Problem to work on:
In the listing below, find the line with "If you have" and the line with "Unfortunately, WebTransport in". Repeat those two lines and all lines between them exactly.

Data excerpts:
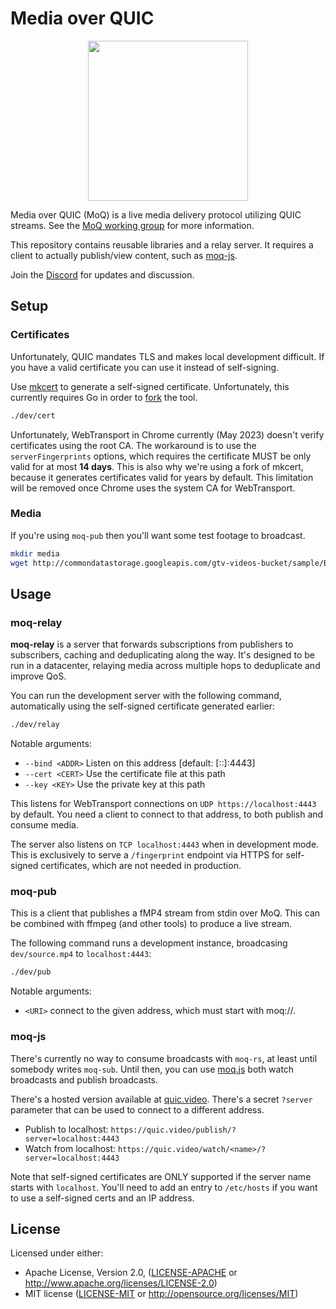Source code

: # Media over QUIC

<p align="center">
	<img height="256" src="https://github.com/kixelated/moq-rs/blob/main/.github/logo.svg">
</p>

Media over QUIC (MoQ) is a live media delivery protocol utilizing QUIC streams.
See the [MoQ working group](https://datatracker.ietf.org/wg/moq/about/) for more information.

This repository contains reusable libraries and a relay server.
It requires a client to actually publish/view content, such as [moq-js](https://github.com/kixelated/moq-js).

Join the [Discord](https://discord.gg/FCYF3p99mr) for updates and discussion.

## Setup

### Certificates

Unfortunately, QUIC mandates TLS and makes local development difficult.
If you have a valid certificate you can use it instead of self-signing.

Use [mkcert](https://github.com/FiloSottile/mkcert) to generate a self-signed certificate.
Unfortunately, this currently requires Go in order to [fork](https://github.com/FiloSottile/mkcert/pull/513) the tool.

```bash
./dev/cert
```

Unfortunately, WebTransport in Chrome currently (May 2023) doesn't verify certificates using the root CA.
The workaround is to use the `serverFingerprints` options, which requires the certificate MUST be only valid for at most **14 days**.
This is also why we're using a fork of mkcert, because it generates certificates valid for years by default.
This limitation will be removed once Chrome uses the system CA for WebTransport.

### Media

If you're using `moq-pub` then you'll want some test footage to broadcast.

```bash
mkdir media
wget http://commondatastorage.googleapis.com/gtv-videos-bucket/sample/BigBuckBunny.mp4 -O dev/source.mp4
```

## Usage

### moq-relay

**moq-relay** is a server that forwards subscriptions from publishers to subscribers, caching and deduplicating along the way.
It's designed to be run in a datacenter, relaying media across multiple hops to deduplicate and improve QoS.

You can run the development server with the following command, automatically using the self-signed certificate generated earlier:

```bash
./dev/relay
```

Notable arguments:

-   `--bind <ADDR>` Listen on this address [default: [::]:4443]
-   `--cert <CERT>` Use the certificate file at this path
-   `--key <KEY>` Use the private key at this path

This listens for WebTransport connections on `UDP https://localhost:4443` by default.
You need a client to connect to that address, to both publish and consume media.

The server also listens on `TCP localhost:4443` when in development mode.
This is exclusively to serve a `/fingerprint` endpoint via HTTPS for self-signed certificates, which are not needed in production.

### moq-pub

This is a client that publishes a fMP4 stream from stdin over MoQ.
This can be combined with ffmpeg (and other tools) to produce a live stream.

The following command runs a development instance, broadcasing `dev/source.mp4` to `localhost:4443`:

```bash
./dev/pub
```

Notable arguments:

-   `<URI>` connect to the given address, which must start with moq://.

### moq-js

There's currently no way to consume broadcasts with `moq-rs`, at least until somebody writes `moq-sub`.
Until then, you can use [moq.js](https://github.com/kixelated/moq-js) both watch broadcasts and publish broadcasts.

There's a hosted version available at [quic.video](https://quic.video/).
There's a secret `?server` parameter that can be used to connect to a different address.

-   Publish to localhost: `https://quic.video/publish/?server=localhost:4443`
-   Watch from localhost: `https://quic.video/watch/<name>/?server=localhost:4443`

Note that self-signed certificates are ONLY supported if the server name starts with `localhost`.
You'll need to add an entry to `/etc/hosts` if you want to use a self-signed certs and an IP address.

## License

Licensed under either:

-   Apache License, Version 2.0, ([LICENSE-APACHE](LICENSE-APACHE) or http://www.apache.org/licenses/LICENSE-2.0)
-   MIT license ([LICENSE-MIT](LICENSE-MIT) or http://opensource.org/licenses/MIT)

Reply:
If you have a valid certificate you can use it instead of self-signing.

Use [mkcert](https://github.com/FiloSottile/mkcert) to generate a self-signed certificate.
Unfortunately, this currently requires Go in order to [fork](https://github.com/FiloSottile/mkcert/pull/513) the tool.

```bash
./dev/cert
```

Unfortunately, WebTransport in Chrome currently (May 2023) doesn't verify certificates using the root CA.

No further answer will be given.